» EXERCISE OBJECTIVE
With the images left out, print every entry that follows exactly.
***** GIVEN RECORDS *****
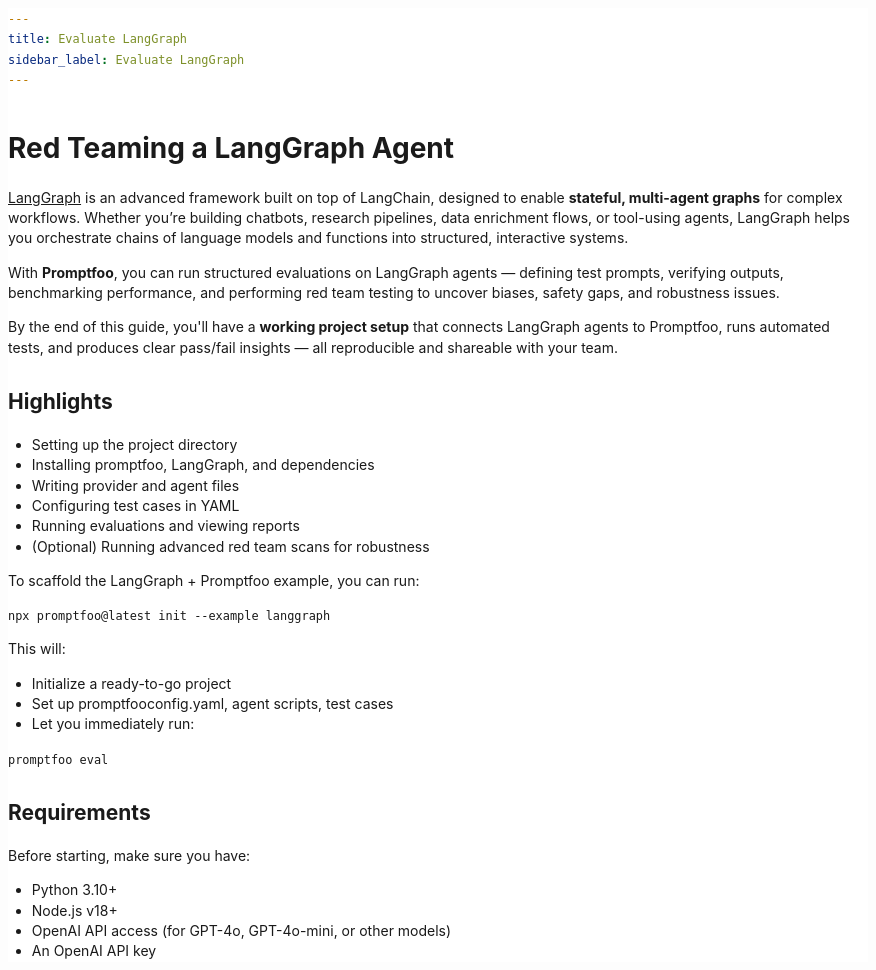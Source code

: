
 ```yaml
---
title: Evaluate LangGraph
sidebar_label: Evaluate LangGraph
---
```


# Red Teaming a LangGraph Agent

[LangGraph](https://github.com/langchain-ai/langgraph) is an advanced framework built on top of LangChain, designed to enable **stateful, multi-agent graphs** for complex workflows. Whether you’re building chatbots, research pipelines, data enrichment flows, or tool-using agents, LangGraph helps you orchestrate chains of language models and functions into structured, interactive systems.

With **Promptfoo**, you can run structured evaluations on LangGraph agents — defining test prompts, verifying outputs, benchmarking performance, and performing red team testing to uncover biases, safety gaps, and robustness issues.

By the end of this guide, you'll have a **working project setup** that connects LangGraph agents to Promptfoo, runs automated tests, and produces clear pass/fail insights — all reproducible and shareable with your team.

## Highlights

- Setting up the project directory
- Installing promptfoo, LangGraph, and dependencies
- Writing provider and agent files
- Configuring test cases in YAML
- Running evaluations and viewing reports
- (Optional) Running advanced red team scans for robustness

To scaffold the LangGraph + Promptfoo example, you can run:

```
npx promptfoo@latest init --example langgraph
```

This will:

- Initialize a ready-to-go project
- Set up promptfooconfig.yaml, agent scripts, test cases
- Let you immediately run:

```
promptfoo eval
```

## Requirements

Before starting, make sure you have:

- Python 3.10+
- Node.js v18+
- OpenAI API access (for GPT-4o, GPT-4o-mini, or other models)
- An OpenAI API key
*****
» SOLVED EXERCISE
Source code

:
 ```yaml
---
title: Evaluate LangGraph
sidebar_label: Evaluate LangGraph
---
```


# Red Teaming a LangGraph Agent

[LangGraph](https://github.com/langchain-ai/langgraph) is an advanced framework built on top of LangChain, designed to enable **stateful, multi-agent graphs** for complex workflows. Whether you’re building chatbots, research pipelines, data enrichment flows, or tool-using agents, LangGraph helps you orchestrate chains of language models and functions into structured, interactive systems.

With **Promptfoo**, you can run structured evaluations on LangGraph agents — defining test prompts, verifying outputs, benchmarking performance, and performing red team testing to uncover biases, safety gaps, and robustness issues.

By the end of this guide, you'll have a **working project setup** that connects LangGraph agents to Promptfoo, runs automated tests, and produces clear pass/fail insights — all reproducible and shareable with your team.

## Highlights

- Setting up the project directory
- Installing promptfoo, LangGraph, and dependencies
- Writing provider and agent files
- Configuring test cases in YAML
- Running evaluations and viewing reports
- (Optional) Running advanced red team scans for robustness

To scaffold the LangGraph + Promptfoo example, you can run:

```
npx promptfoo@latest init --example langgraph
```

This will:

- Initialize a ready-to-go project
- Set up promptfooconfig.yaml, agent scripts, test cases
- Let you immediately run:

```
promptfoo eval
```

## Requirements

Before starting, make sure you have:

- Python 3.10+
- Node.js v18+
- OpenAI API access (for GPT-4o, GPT-4o-mini, or other models)
- An OpenAI API key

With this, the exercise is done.